Databases including MEDLINE, EMBASE, and the Cochrane Central Register of Controlled Trials were searched through November 25, 2015, using Web-based search engines (PubMed and OVID). Search terms included “sutureless,” “rapid-deployment,” “Enable,” “Intuity,” “Perceval,” or “Trilogy”; “percutaneous,” “transcatheter,” “transluminal,” “transarterial,” “transapical,” “transaortic,” “transcarotid,” “transaxillary,” “transsubclavian,” or “transfemoral;” and “aortic valve.” Studies considered for inclusion met the following criteria: the design was a comparative study; the study population was patients with severe aortic valve stenosis, patients were assigned to TAVI versus sutureless AVR; and main outcomes included midterm (≥1 year) all-cause mortality (or overall survival). A hazard ratio (HR) with its 95% CI of midterm all-cause mortality for TAVI versus sutureless AVR was abstracted from each individual study. For studies that did not report an HR with corresponding variance, this was calculated from Kaplan-Meier curve or summary data using a HR calculation spreadsheet provided by Tierney et al based on statistical methods reported by Parmar et al and Williamson et al. Study-specific estimates were combined using inverse variance-weighted averages of logarithmic HRs in the random-effects model.
Of 97 potentially relevant articles screened initially, no randomized controlled trial and 4 eligible propensity score–matched studies were identified.

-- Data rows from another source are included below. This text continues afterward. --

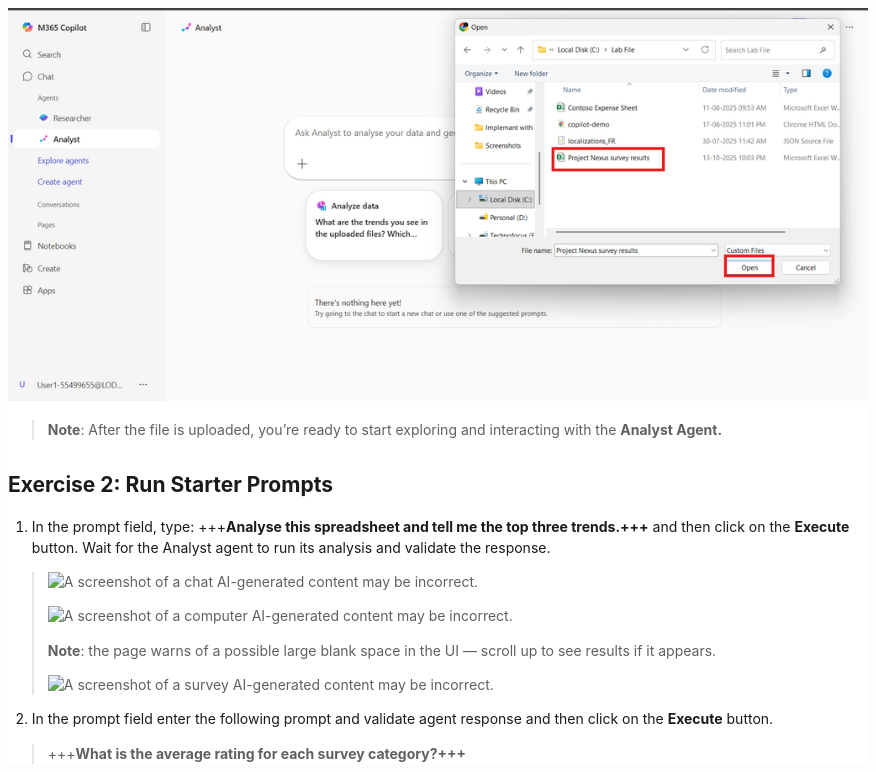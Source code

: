 ![](media/image8.png)

> **Note**: After the file is uploaded, you’re ready to start exploring
> and interacting with the **Analyst Agent.**

## Exercise 2: Run Starter Prompts

1.  In the prompt field, type: +++**Analyse this spreadsheet and tell me
    the top three trends.+++** and then click on the **Execute** button.
    Wait for the Analyst agent to run its analysis and validate the
    response.

> ![A screenshot of a chat AI-generated content may be
> incorrect.](media/image9.png)
>
> ![A screenshot of a computer AI-generated content may be
> incorrect.](media/image10.png)
>
> **Note**: the page warns of a possible large blank space in the UI —
> scroll up to see results if it appears.
>
> ![A screenshot of a survey AI-generated content may be
> incorrect.](media/image11.png)

2.  In the prompt field enter the following prompt and validate agent
    response and then click on the **Execute** button.

> +++**What is the average rating for each survey category?+++**
>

These included median 1.5-year, median 13-month, mean 42.5-month, and mean 24.5-month all-cause mortality (or overall survival) by Kamperidis et al, Miceli et al, Muneretto et al, and Santarpino et al, respectively. Two of the 4 individual studies demonstrated a statistically significant benefit of sutureless AVR over TAVI for midterm all-cause mortality. A pooled analysis of the 4 studies (representative 766 patients) demonstrated a statistically significant increase in midterm all-cause mortality with TAVI relative to sutureless AVR (HR 2.30; 95% CI 1.55 to 3.41; p <0.0001; Figure 1 ).